Bei der Schätzung der Aufwendungen für den Treibstoff dürfen sich FA und FG von dem Gedanken leiten lassen, daß hierdurch im Ergebnis nicht eine Besserstellung gegenüber solchen Steuerpflichtigen eintreten darf, die den für einen vollständigen Nachweis erforderlichen Aufwand auf sich nehmen. Es wäre daher revisionsrechtlich nicht zu beanstanden, wenn das FA oder FG bei der Schätzung der Aufwendungen für Treibstoff die jeweils günstigsten Umstände - d. h. die niedrigsten Benzinpreise und den niedrigsten Treibstoffverbrauch - zugrunde legten. Dabei wäre es zunächst Aufgabe des Steuerpflichtigen, die tatsächlichen Umstände der Treibstoffbeschaffung im einzelnen darzulegen. Geschieht dies nicht, so wäre das FA oder FG zu einer griffweisen Schätzung berechtigt. Denn derjenige Steuerpflichtige, der ihm zumutbare und seine Sphäre betreffende Nachweise nicht erbringt und sich selbst den damit verbundenen Arbeitsaufwand erspart hat, muß es hinnehmen, daß die Finanzbehörde im Rahmen der danach ihr obliegenden Schätzung in einem Massenverfahren nur einen solchen Verwaltungsaufwand treibt, der dem eigenen niedrigen Aufwand des Steuerpflichtigen entspricht.

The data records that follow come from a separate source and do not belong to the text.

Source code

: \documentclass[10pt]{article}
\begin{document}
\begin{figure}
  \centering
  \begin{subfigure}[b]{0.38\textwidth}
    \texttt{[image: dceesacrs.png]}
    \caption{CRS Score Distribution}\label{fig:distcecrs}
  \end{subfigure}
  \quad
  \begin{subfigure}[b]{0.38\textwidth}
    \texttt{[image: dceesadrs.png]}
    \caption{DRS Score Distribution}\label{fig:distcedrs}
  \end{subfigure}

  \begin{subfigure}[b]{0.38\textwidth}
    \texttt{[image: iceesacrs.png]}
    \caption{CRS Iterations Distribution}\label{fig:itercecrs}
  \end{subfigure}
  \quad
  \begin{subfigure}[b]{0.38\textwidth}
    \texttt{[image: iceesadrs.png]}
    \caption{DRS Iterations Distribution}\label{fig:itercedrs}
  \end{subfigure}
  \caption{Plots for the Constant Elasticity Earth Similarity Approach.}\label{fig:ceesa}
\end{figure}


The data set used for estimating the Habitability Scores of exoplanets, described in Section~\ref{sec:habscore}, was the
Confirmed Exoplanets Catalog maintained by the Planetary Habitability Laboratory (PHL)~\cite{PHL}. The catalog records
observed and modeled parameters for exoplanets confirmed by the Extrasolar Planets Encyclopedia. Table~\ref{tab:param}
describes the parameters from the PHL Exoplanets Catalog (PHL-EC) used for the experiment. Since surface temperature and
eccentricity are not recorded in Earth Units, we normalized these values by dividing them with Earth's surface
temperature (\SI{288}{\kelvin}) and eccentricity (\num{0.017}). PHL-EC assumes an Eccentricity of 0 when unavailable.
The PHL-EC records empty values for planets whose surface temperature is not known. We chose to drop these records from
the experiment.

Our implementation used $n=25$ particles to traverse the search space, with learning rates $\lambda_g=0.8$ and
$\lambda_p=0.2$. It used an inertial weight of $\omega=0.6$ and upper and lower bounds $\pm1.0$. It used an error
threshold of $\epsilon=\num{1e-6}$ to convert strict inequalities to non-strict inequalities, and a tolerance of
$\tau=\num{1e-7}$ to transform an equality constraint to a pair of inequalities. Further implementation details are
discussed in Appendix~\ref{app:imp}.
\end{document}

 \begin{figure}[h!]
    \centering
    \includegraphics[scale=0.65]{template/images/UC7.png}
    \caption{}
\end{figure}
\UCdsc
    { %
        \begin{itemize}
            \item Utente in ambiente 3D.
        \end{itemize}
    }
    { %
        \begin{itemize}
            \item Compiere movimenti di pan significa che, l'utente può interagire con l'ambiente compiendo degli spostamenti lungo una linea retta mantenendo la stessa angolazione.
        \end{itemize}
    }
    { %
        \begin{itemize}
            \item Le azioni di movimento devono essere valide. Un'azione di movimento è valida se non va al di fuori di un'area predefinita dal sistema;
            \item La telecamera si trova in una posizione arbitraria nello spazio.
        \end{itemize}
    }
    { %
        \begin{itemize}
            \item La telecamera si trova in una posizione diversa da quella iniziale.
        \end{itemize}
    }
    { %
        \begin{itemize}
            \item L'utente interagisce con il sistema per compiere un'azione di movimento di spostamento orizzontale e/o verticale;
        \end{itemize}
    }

b) Soweit das FG eine solche, nach § 162 AO 1977 gebotene Teilschätzung nicht für zulässig erachtet und den Kläger wegen des fehlenden Vollbeweises auf den pauschalen Kilometersatz nach Abschn. 25 Abs. 8 LStR verwiesen hat, vermag der Senat dem nicht zu folgen. Es ist zwar richtig, daß der Bundesfinanzhof (BFH) in seiner ständigen Rechtsprechung die in den LStR bestimmten pauschalen Kilometersätze als eine rechtlich mögliche typisierende Schätzung (vgl. § 217 der Reichsabgabenordnung - AO -, § 162 AO 1977) nicht nachgewiesener Kfz-Kosten von Arbeitnehmern auf Dienstreisen anerkannt hat (Urteile vom 4. August 1967 VI R 309/66, BFHE 89, 532, BStBl III 1967, 728; vom 15. Dezember 1967 VI R 268/67, BFHE 90, 498, BStBl II 1968, 126; vom 17. Dezember 1976 VI R 118/75, BFHE 121, 193, BStBl II 1977, 295; vom 27. Juni 1980 VI R 147/77, BFHE 131, 53, BStBl II 1980, 651; vom 25. Oktober 1985 VI R 15/81, BFHE 145, 181, BStBl II 1986, 200). Die rechtlich nicht zu beanstandende Möglichkeit, die PKW-Kosten typisierend zu schätzen, verwehrt es dem Steuerpflichtigen jedoch nicht, einen Teilnachweis der ihm tatsächlich entstandenen Aufwendungen zu erbringen und die übrigen Aufwendungen unter Beachtung der oben dargestellten Grundsätze schätzen zu lassen. Die vom FG vertretene gegenteilige Auffassung liefe auf eine Einschränkung des § 162 AO 1977 hinaus, die sich dem Gesetz nicht entnehmen läßt.

c) Dieser Ansicht steht nicht entgegen, daß der BFH es abgelehnt hat, die in den ADAC-Tabellen ausgewiesenen Beträge als einen Nachweis der tatsächlichen Kosten anzusehen (vgl. BFHE 90, 498, BStBl II 1968, 126; BFHE 131, 53, BStBl II 1980, 651). Denn durch die Anwendung der ADAC-Tabelle würde nur die typisierende Schätzung der LStR durch eine andere typisierende Schätzung ersetzt. Ein solcher Fall ist nicht damit vergleichbar, daß - wie im Streitfall - ein Teil der tatsächlich für den konkreten PKW angefallenen Aufwendungen nachgewiesen wird. Bei der hier vorliegenden Fallgestaltung geht es nicht mehr darum, ob der von der Finanzverwaltung in den LStR praktizierten typisierenden Schätzung der Vorzug vor einer anderen zu geben ist, sondern darum, daß aufgrund eines konkreten Teilnachweises gemäß § 162 AO 1977 eine Schätzung weiterer Aufwendungen vorzunehmen ist, soweit deren Entstehen dem Grunde nach feststeht. Dabei ist allerdings - wie bereits dargelegt - zu berücksichtigen, daß die jeder Schätzung immanenten Unsicherheiten zu Lasten des Steuerpflichtigen gehen dürfen, der sich den ihm zumutbaren Arbeitsaufwand erspart hat.

d) Die Vorentscheidung ist von anderen Rechtsgrundsätzen ausgegangen und deshalb aufzuheben. Die nicht spruchreife Sache ist an das FG zurückzuverweisen. Bei der Ermittlung der tatsächlich nachgewiesenen Aufwendungen wird die Vorinstanz bei der Berechnung der AfA nach den Grundsätzen des Senatsurteils vom 26. Juli 1991 VI R 82/89 (BFHE 165, 378 ) zu verfahren haben. Die AfA ist dabei pro rata temporis anzusetzen. Auch die nachgewiesenen Kosten des Klägers für seinen privaten PKW sind nur insoweit durch berufliche Fahrten des Streitjahres veranlaßt und zu berücksichtigen, als sie dem Streitjahr wirtschaftlich zugeordnet werden können.